**INPUT**
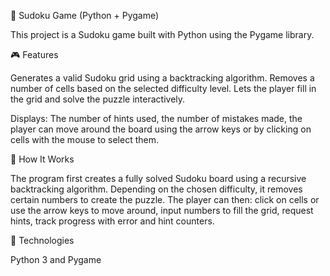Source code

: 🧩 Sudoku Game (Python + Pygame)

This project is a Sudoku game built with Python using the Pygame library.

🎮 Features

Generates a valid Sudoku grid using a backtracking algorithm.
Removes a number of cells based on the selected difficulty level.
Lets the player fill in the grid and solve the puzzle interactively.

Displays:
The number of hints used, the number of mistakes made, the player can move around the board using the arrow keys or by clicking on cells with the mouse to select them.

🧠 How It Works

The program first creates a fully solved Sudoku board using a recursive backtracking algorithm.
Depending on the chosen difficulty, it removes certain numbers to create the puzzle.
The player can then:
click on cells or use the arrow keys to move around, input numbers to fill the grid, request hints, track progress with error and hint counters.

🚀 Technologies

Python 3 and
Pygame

* * *

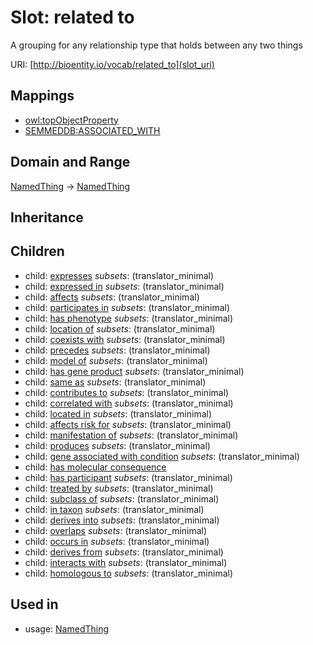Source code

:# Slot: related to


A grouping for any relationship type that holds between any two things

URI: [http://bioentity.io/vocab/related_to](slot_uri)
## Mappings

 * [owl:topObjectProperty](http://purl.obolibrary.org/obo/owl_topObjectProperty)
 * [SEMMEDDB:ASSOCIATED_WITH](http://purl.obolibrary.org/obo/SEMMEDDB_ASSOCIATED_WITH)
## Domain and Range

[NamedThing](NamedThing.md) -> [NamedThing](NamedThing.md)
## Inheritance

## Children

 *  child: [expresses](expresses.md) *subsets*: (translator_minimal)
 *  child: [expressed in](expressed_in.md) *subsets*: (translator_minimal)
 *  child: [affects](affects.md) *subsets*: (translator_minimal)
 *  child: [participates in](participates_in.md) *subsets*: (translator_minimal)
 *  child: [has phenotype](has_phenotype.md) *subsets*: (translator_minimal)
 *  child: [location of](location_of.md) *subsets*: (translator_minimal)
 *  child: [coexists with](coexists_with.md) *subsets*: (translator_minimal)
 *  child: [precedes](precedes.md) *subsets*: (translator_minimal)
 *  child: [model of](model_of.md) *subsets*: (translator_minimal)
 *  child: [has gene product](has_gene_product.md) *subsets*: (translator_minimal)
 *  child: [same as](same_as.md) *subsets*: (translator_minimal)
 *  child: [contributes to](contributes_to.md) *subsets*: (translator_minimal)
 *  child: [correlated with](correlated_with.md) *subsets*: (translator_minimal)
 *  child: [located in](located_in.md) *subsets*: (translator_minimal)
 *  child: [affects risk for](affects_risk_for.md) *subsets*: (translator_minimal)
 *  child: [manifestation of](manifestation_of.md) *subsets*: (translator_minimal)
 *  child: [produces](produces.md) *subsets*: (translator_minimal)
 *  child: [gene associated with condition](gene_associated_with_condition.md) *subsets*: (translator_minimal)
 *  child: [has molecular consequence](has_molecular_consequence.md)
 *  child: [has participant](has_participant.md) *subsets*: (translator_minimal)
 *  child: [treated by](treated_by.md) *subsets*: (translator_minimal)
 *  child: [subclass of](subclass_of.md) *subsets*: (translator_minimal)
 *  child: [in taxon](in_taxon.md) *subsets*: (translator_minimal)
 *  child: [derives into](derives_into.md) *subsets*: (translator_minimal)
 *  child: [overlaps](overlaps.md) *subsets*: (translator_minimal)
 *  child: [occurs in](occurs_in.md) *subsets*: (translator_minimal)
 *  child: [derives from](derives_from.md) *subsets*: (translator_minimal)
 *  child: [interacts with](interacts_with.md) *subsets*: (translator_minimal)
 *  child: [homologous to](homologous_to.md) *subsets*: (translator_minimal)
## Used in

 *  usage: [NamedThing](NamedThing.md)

**WHAT IS REQUIRED**
Give back, unchanged, the run of lines in the listing above that begins at the line containing "in](participates_in.md) *subsets*: (translator_minimal)" and ends at the line containing "taxon](in_taxon.md) *subsets*: (translator_minimal)", both included.

**SOLUTION**
 *  child: [participates in](participates_in.md) *subsets*: (translator_minimal)
 *  child: [has phenotype](has_phenotype.md) *subsets*: (translator_minimal)
 *  child: [location of](location_of.md) *subsets*: (translator_minimal)
 *  child: [coexists with](coexists_with.md) *subsets*: (translator_minimal)
 *  child: [precedes](precedes.md) *subsets*: (translator_minimal)
 *  child: [model of](model_of.md) *subsets*: (translator_minimal)
 *  child: [has gene product](has_gene_product.md) *subsets*: (translator_minimal)
 *  child: [same as](same_as.md) *subsets*: (translator_minimal)
 *  child: [contributes to](contributes_to.md) *subsets*: (translator_minimal)
 *  child: [correlated with](correlated_with.md) *subsets*: (translator_minimal)
 *  child: [located in](located_in.md) *subsets*: (translator_minimal)
 *  child: [affects risk for](affects_risk_for.md) *subsets*: (translator_minimal)
 *  child: [manifestation of](manifestation_of.md) *subsets*: (translator_minimal)
 *  child: [produces](produces.md) *subsets*: (translator_minimal)
 *  child: [gene associated with condition](gene_associated_with_condition.md) *subsets*: (translator_minimal)
 *  child: [has molecular consequence](has_molecular_consequence.md)
 *  child: [has participant](has_participant.md) *subsets*: (translator_minimal)
 *  child: [treated by](treated_by.md) *subsets*: (translator_minimal)
 *  child: [subclass of](subclass_of.md) *subsets*: (translator_minimal)
 *  child: [in taxon](in_taxon.md) *subsets*: (translator_minimal)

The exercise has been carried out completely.